Everything seems to tie into safety somehow. In my experience, when something goes wrong or something needs to change, safety has the most common approach for accomplishing the task. I find this challenging and intriguing. I was told at an early point in my career that safety and anything involved with safety was the wave of the future.

What are some of the unique safety challenges your crews face?

If the first arriving officer taking command of a scene does not designate someone as the safety officer, then that individual retains that position during the entire incident. Safety is always our No. 1 priority. It is always my safety and my crew's safety first. We have to remember that we were called to help and we need to be part of the solution and not add to the problem.

We always face unique challenges on incidents, though extrication seems t be one of the most challenging to deal with from a safety perspective. Extrication requires a constant evaluation of hazards from the accident, a re-evaluation of the efforts of cutting a vehicle and removing people from it.

Structure fires would be the next most challenging because, in most cases, homes were not designed to have fires in them.

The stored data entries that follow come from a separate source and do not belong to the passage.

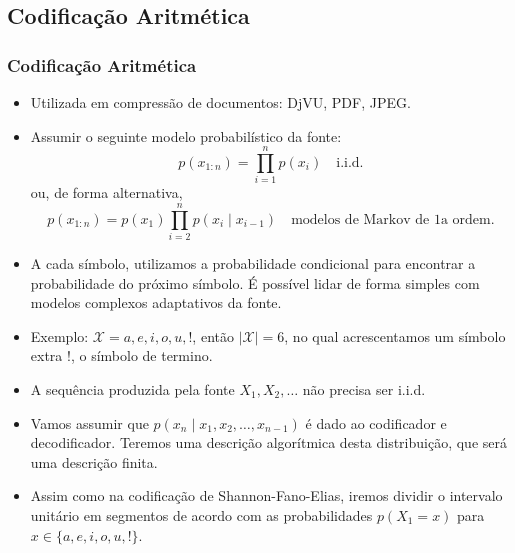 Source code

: \subsection{Codificação Aritmética}
\begin{frame}[allowframebreaks]
  \frametitle{Codificação Aritmética}
  \begin{itemize}
  \item Utilizada em compressão de documentos: DjVU, PDF, JPEG.
  \item Assumir o seguinte modelo probabilístico da fonte:
	\begin{equation}
	p(x_{1:n}) = \prod_{i=1}^{n} p(x_i) \quad \text{i.i.d.}
	\end{equation}
	ou, de forma alternativa,
	\begin{equation}
	p(x_{1:n}) = p(x_1) \prod_{i=2}^{n} p(x_i \mid x_{i-1}) \quad \text{modelos de Markov de 1a ordem}.
	\end{equation}
  \item A cada símbolo, utilizamos a probabilidade condicional para encontrar a probabilidade
	do próximo símbolo. É possível lidar de forma simples com modelos complexos adaptativos da fonte.
  \item Exemplo: $\mathcal{X} = {a,e,i,o,u,!}$, então $\vert \mathcal{X} \vert = 6$, no qual acrescentamos um símbolo extra $!$, 
	o símbolo de termino. 
  \item A sequência produzida pela fonte $X_1, X_2, \ldots$ não precisa ser i.i.d.
  \item Vamos assumir que $p(x_n \mid x_1, x_2, \ldots, x_{n-1})$ é dado ao codificador e decodificador.
	Teremos uma descrição algorítmica desta distribuição, que será uma descrição finita.
  \item Assim como na codificação de Shannon-Fano-Elias, iremos dividir o intervalo unitário em 
	segmentos de acordo com as probabilidades $p(X_1 = x)$ para $x \in \{a,e,i,o,u,!\}$.

\end{itemize}
\end{frame}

It is required of all members to understand fire prevention methods, building construction, fire behavior, and how all of these factors affect safety.

Being a more rural fire department, do you respond to wildland fires? If so, what are some differences in ensuring safety of your crew compared to structure fires?

We do respond to wildland/brush fires and safety concerns on these vary depending on locations, smoke, heat, and fatigue. Locations can range from hilly areas with steep terrain to heavy brush and wooded areas. This is a prime issue in dealing with sprains and strains from tripping over the terrain or walking up steep hills. Dealing with the smoke from these fires can cause respiratory and visibility issues for all responders and workers. Fatigue becomes a factor when we have long periods of operations due to a bigger incident such as a conflagration.

We address these unique hazards during morning or evening briefings by the command and general staff pointing out safety concerns and hazards that have been observed by crews out working. Safe and effective initial response to wildland fires requires basic training in wildland firefighting. Wildland firefighting skills training is managed by state and local agencies, which often use or adapt courses developed by the National Wildfire Coordinating Group (NWCG).

How do you keep your firefighters engaged in safety day to day?

During an incident, the incident commander has the ultimate responsibility and authority over operations, including the safety of crews responding. On larger, more complex incidents, the responsibility of safety can be so broad that it prevents the incident commander from managing and commanding the remaining operations effectively. When this occurs, the incident commander may delegate the safety officer responsibilities and authority to a mid-level officer or firefighter. Regardless of the incident, the role of the safety officer should be defined in a department's standard operating procedures.

NFPA 1521, Standard for Fire Department Safety Officer, outlines the role of the incident safety officer and is a good reference to consider when preparing procedures for a department. We teach all firefighters the importance of safety at the beginning of every firefighter academy and continue with the safety message throughout all of our training and real life incidents. Safety is part of the culture.

In our everyday operations, we have a safety committee that reviews all safety concerns that happen in the station and on incidents. This committee reviews accidents and makes recommendations to improve safety issues that may arise.

What advice do you have for other safety and health managers hoping to make a difference?

Statistically, more firefighters are injured and killed while operating on the scene of emergency incidents than any other setting. Using an incident safety officer will significantly reduce the potential for injury and death. I believe if accidents and safety issues are predicable, then they are always preventable. Everyone is always a safety officer, even if they aren't appointed to the safety officer position. I am also always responsible for my safety and the safety of my crews. I never forget that everyone goes home.